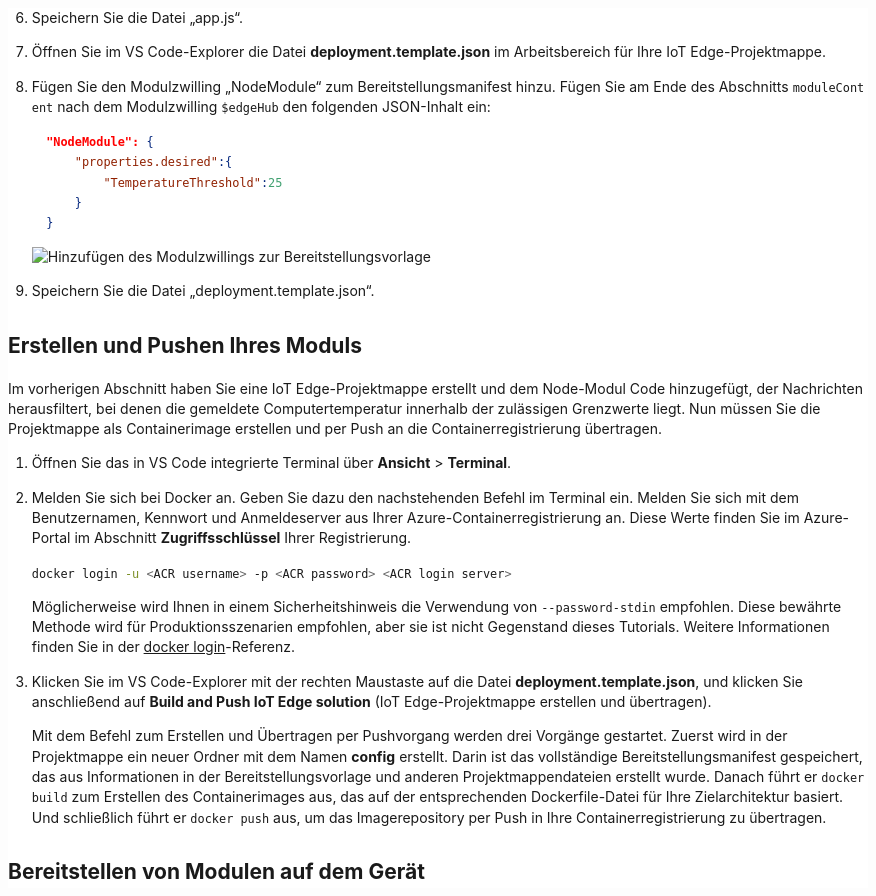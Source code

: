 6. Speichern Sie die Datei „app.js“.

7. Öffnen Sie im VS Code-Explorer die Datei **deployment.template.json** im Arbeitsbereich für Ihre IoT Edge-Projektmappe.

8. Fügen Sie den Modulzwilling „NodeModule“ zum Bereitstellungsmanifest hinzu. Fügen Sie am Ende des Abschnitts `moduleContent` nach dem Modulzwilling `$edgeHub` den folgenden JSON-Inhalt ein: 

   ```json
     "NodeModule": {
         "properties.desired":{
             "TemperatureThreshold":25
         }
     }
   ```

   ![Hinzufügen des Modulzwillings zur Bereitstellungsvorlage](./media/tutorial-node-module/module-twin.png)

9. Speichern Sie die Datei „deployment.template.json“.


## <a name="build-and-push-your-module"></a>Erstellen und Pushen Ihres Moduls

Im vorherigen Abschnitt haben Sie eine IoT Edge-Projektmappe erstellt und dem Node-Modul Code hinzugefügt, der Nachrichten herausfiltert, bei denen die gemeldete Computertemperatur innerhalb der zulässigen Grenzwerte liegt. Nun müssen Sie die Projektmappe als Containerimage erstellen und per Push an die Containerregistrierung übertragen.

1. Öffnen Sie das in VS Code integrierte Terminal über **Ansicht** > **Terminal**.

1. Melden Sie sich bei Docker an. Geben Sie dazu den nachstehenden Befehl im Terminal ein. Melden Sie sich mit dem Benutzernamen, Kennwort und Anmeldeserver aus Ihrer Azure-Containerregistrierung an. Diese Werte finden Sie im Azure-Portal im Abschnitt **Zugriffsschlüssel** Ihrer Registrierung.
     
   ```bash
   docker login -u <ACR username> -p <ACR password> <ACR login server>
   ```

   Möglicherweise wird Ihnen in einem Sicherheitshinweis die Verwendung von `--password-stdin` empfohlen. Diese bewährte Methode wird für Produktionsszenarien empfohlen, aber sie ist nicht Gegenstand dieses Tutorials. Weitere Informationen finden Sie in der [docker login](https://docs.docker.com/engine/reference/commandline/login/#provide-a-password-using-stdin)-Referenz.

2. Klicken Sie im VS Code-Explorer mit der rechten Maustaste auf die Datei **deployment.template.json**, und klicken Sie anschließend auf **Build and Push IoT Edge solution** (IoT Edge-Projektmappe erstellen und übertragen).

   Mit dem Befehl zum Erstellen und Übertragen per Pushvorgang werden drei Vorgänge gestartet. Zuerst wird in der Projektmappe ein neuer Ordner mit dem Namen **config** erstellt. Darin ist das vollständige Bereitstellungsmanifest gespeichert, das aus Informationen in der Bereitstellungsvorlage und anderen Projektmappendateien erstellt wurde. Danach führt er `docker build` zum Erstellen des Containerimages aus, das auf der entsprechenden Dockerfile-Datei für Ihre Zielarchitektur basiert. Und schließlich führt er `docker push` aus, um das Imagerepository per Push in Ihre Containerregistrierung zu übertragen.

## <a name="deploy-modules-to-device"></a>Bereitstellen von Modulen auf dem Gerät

▬▬▬▬▬▬▬▬▬▬

• [Task brief]:
In the entries above, one line contains "8. Fügen Sie" and another contains "Möglicherweise wird Ihnen". Reproduce exactly those two lines and the lines between them, nothing else.

• [Your solution]:
8. Fügen Sie den Modulzwilling „NodeModule“ zum Bereitstellungsmanifest hinzu. Fügen Sie am Ende des Abschnitts `moduleContent` nach dem Modulzwilling `$edgeHub` den folgenden JSON-Inhalt ein: 

   ```json
     "NodeModule": {
         "properties.desired":{
             "TemperatureThreshold":25
         }
     }
   ```

   ![Hinzufügen des Modulzwillings zur Bereitstellungsvorlage](./media/tutorial-node-module/module-twin.png)

9. Speichern Sie die Datei „deployment.template.json“.


## <a name="build-and-push-your-module"></a>Erstellen und Pushen Ihres Moduls

Im vorherigen Abschnitt haben Sie eine IoT Edge-Projektmappe erstellt und dem Node-Modul Code hinzugefügt, der Nachrichten herausfiltert, bei denen die gemeldete Computertemperatur innerhalb der zulässigen Grenzwerte liegt. Nun müssen Sie die Projektmappe als Containerimage erstellen und per Push an die Containerregistrierung übertragen.

1. Öffnen Sie das in VS Code integrierte Terminal über **Ansicht** > **Terminal**.

1. Melden Sie sich bei Docker an. Geben Sie dazu den nachstehenden Befehl im Terminal ein. Melden Sie sich mit dem Benutzernamen, Kennwort und Anmeldeserver aus Ihrer Azure-Containerregistrierung an. Diese Werte finden Sie im Azure-Portal im Abschnitt **Zugriffsschlüssel** Ihrer Registrierung.
     
   ```bash
   docker login -u <ACR username> -p <ACR password> <ACR login server>
   ```

   Möglicherweise wird Ihnen in einem Sicherheitshinweis die Verwendung von `--password-stdin` empfohlen. Diese bewährte Methode wird für Produktionsszenarien empfohlen, aber sie ist nicht Gegenstand dieses Tutorials. Weitere Informationen finden Sie in der [docker login](https://docs.docker.com/engine/reference/commandline/login/#provide-a-password-using-stdin)-Referenz.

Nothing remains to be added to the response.